You’re right. I think it should be about 6mb down 400kb up

Made some progress tonight. I decided to switch the * box over to my dsl router and modem. I was able to process 6 calls before they started breaking up. I switched it back to the cable modem router and changed the MTU to 1492 and enabled multicast streams (dont know what this is). After a reboot and network restart I was able to process 7 calls, 8+ resulted in serious choppy calls.

I should easily be processing 10 calls on a 400kb upload connection using GSM. Could it be my router at fault? I’m using a regular DLink DI-524. Do I gain anything by adding a QOS router or DI-102 on a connection that should not be shared by anything else?

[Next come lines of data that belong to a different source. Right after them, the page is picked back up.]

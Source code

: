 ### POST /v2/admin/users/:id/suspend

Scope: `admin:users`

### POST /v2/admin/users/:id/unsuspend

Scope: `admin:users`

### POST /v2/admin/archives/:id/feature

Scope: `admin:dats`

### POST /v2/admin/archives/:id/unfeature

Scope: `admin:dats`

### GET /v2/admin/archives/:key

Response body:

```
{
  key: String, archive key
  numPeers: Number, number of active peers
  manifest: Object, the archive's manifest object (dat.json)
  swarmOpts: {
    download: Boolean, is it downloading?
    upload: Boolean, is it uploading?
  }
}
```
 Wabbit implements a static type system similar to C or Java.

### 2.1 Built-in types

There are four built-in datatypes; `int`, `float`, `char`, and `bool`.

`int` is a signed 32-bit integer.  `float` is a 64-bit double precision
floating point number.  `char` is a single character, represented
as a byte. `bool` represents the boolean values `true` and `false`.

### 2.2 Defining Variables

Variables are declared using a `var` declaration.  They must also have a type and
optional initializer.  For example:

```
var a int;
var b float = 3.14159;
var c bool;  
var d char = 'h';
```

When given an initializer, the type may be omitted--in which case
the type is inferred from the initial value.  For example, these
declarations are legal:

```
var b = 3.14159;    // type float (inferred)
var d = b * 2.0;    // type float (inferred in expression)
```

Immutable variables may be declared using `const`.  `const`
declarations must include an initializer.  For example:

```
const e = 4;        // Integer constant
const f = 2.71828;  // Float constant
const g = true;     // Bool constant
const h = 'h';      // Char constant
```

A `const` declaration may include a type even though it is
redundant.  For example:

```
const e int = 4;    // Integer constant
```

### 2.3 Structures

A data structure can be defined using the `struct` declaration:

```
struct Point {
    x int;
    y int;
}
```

remember, all IP calls have overhead. 64kbps ulaw ends up as around 80kbps when you include all the packet headers…

not only IP overhead but Ethernet overhead too. DSL modems and cable modems are more or less bridged ethernet. I couldnt find a bandwidth calculator for GSM 13.3k but I used g.728 which is a 16k codec. Every call path will consume 47.2kbps of ethernet bandwidth. So your results are right on that after your eigth call you would start getting breakup. And thats with absolutely no other traffic going. If you use IAX trunking you should be able to reduce the overhead for subsequent calls, but this requires a timing source (either zap hardware or ztdummy) and the use of trunktimestamps so that you dont geek the jitter buffer out. In theory each additional call would only cost 14.7 kbps. That could, in theory, produce up to 25 calls on a 400k upload.

I havent yet had enough good results on trunking to use in a production environment.